### Exercise brief:
Work out how many lines in the listing below carry the word "formaldefinition". Give that number alone.

### Given entries:
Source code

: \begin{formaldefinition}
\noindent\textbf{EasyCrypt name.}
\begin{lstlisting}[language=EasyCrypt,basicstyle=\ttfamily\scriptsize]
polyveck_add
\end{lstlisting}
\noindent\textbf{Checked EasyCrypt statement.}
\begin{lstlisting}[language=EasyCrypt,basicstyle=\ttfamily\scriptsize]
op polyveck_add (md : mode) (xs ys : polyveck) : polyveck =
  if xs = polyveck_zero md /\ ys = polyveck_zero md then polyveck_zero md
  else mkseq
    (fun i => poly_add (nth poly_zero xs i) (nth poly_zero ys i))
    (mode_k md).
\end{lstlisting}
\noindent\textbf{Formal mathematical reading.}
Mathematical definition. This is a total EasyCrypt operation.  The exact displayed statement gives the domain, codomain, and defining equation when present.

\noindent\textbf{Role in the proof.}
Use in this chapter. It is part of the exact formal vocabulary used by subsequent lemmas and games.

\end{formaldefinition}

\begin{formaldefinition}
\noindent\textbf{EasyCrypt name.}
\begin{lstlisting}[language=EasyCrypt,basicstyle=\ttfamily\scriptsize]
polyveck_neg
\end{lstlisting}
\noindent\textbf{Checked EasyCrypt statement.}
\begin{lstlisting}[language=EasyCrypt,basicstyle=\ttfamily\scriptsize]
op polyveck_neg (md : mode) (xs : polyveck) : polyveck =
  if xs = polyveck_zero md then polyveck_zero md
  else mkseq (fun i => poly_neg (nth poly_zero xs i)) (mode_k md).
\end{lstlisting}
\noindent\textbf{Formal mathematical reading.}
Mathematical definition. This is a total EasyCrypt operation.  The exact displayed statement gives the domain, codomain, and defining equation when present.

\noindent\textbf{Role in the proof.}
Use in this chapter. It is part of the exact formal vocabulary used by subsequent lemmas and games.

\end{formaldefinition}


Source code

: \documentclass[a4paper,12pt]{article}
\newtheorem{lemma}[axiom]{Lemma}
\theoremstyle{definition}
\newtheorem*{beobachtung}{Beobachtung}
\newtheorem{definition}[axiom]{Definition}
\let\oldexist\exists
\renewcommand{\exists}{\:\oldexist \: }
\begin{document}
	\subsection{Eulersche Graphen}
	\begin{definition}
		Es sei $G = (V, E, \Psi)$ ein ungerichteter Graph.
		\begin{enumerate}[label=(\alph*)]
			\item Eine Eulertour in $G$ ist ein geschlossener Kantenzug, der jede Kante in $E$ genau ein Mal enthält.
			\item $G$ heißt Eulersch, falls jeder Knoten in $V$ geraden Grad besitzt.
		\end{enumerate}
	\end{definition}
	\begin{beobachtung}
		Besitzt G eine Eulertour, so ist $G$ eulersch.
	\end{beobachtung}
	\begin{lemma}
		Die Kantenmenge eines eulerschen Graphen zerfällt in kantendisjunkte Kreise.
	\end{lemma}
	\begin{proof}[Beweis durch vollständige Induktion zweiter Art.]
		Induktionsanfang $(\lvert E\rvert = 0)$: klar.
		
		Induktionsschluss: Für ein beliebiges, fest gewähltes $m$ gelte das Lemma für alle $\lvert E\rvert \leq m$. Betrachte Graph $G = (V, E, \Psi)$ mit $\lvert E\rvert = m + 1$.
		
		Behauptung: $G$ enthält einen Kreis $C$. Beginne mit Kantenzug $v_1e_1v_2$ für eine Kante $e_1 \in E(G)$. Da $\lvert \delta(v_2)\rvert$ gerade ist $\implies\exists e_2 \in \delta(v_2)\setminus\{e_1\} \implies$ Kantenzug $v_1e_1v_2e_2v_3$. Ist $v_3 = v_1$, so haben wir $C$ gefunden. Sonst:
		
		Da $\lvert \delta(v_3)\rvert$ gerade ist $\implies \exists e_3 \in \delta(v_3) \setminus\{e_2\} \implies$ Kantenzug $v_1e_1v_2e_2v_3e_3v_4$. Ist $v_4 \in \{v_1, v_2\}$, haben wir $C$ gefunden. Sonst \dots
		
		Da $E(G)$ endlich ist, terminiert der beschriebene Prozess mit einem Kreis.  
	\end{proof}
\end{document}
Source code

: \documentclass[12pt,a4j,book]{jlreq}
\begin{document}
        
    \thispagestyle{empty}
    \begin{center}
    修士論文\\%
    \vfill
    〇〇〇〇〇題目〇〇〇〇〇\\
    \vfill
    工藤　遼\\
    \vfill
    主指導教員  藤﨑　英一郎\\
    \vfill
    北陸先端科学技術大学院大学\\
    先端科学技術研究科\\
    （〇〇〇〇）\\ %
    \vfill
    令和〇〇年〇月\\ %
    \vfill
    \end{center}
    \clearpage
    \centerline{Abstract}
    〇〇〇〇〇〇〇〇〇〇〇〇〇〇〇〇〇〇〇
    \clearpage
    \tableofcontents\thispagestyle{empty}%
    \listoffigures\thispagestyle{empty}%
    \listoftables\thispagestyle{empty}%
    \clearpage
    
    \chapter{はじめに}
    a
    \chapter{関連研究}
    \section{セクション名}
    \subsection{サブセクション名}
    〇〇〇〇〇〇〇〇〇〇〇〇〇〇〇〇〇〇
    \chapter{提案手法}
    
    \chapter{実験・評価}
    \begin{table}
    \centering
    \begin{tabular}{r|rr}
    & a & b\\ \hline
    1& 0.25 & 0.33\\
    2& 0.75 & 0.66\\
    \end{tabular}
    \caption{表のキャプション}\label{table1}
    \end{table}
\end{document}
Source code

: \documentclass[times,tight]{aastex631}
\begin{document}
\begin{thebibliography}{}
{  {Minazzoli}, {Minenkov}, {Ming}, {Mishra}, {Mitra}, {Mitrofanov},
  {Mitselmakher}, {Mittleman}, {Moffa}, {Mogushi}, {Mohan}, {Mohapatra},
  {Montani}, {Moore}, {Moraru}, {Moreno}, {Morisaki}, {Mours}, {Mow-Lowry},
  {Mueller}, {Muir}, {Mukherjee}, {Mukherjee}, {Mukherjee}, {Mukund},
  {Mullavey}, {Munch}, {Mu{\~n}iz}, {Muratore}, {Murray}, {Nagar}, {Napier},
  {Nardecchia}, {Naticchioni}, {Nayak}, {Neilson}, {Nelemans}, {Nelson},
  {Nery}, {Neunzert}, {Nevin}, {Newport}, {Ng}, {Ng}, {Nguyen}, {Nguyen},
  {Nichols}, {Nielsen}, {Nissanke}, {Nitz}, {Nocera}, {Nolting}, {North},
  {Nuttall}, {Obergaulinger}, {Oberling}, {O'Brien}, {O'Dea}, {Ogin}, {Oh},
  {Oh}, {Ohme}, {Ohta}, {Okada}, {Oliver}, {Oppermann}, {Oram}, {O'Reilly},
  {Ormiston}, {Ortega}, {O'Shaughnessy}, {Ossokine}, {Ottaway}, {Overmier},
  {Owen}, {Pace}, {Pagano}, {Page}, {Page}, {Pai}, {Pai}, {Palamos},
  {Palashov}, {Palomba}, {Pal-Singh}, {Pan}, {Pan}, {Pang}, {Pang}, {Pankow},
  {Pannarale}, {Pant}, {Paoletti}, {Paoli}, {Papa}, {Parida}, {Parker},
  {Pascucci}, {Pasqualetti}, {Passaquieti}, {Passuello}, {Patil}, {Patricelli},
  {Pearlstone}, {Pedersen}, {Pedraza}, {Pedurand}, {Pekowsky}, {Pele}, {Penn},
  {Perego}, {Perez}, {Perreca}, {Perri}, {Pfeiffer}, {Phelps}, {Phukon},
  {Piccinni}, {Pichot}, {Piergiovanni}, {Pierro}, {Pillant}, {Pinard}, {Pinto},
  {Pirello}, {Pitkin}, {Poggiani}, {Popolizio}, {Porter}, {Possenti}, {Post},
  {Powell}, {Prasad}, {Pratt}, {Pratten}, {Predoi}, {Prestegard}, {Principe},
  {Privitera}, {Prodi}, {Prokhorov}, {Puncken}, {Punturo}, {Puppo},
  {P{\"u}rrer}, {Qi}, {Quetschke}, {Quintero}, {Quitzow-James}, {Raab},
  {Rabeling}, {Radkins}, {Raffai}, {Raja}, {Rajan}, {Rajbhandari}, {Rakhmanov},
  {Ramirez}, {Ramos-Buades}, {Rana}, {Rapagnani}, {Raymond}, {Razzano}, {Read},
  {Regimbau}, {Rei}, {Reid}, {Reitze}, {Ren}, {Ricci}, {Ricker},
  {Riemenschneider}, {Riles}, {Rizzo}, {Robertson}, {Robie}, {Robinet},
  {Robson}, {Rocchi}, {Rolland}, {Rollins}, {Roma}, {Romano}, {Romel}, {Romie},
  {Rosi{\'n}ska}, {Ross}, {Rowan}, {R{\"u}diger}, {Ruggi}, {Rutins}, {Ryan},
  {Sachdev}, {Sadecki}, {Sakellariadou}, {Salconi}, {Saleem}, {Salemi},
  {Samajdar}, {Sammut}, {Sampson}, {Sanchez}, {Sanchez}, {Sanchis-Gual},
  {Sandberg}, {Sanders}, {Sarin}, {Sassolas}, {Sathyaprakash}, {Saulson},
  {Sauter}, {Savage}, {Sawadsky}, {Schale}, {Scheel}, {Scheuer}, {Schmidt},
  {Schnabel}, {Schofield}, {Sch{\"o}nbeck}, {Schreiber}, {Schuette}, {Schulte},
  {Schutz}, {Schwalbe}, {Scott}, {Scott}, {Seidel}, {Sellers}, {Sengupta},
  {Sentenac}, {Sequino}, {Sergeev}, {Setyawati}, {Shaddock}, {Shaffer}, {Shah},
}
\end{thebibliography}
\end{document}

### Answer space:
4